Yeltsin's aides, some of whom were also heroes of the revolution, have been no help in resolving this confusion. On the contrary, they frequently squabble among themselves. Ruslan Khasbulatov, apparently annoyed by the failure of other Yeltsin supporters to back him for the still unfilled position of chairman of parliament, lashed out at State Secretary Gennadi Burbulis and State Counselor Sergei Shakhrai. He called them "kids who are simply not mature enough for politics."

Some of the fiercest controversy has come over what role Russia should play in a new union of the republics. Vice President Rutskoi denounced the new economic treaty as "banditry" that would allow the other republics to treat Russia as a "milch cow," then changed his mind when Ukraine pulled out. Burbulis has insisted that Russia should proclaim itself the "successor state" to the old Soviet Union and take over the institutions of central government. That has only intensified other republics' fear of being swallowed up into a new Russian empire.
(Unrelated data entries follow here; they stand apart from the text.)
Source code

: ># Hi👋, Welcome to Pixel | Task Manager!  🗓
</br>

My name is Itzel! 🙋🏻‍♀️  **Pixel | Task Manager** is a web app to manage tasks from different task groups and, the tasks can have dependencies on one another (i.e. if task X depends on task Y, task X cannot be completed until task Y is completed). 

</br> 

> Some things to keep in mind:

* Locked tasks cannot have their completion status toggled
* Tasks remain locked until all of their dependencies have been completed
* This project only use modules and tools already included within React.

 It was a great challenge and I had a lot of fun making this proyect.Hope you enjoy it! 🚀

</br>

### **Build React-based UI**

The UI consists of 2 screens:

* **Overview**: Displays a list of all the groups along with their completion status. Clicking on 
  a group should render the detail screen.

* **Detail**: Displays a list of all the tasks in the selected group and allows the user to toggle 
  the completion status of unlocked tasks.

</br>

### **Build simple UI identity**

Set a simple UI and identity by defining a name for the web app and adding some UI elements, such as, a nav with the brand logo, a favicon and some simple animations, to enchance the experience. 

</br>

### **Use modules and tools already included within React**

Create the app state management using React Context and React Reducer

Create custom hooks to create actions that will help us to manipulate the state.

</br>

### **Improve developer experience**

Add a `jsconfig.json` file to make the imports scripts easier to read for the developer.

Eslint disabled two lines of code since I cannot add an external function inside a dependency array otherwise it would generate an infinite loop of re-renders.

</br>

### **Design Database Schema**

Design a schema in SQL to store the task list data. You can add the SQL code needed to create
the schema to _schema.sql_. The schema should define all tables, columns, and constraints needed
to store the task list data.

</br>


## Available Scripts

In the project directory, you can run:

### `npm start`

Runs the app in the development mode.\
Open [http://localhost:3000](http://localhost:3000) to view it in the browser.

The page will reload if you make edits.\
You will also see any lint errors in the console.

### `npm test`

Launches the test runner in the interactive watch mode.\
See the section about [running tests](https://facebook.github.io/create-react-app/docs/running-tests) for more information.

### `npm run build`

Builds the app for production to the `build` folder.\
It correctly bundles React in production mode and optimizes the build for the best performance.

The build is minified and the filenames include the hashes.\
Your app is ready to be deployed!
Yeltsin's admirers point out that he has always been at his best in a crisis and predict that he will yet come up with a strong and effective stabilization program, maybe even this week when the Russian congress of people's deputies begins to meet. He had better not wait much longer; there are signs that traditionalist forces, which had been quiescent since the failed coup, are reviving. Official trade unions, which were bastions of the communist regime, rallied 50,000 people in Moscow last week to protest falling living standards. $ Their placards carried a warning Yeltsin and his allies cannot afford to ignore: HEY YOU IN CHARGE, STOP ALL THE EMPTY WORDS. WE'RE TIRED OF IT. The fractured forces of democracy don't have much time before "the rattle of empty cooking pans," as trade union leader Igor Klochkov warned, "may prove more terrible than the rattling of the tanks."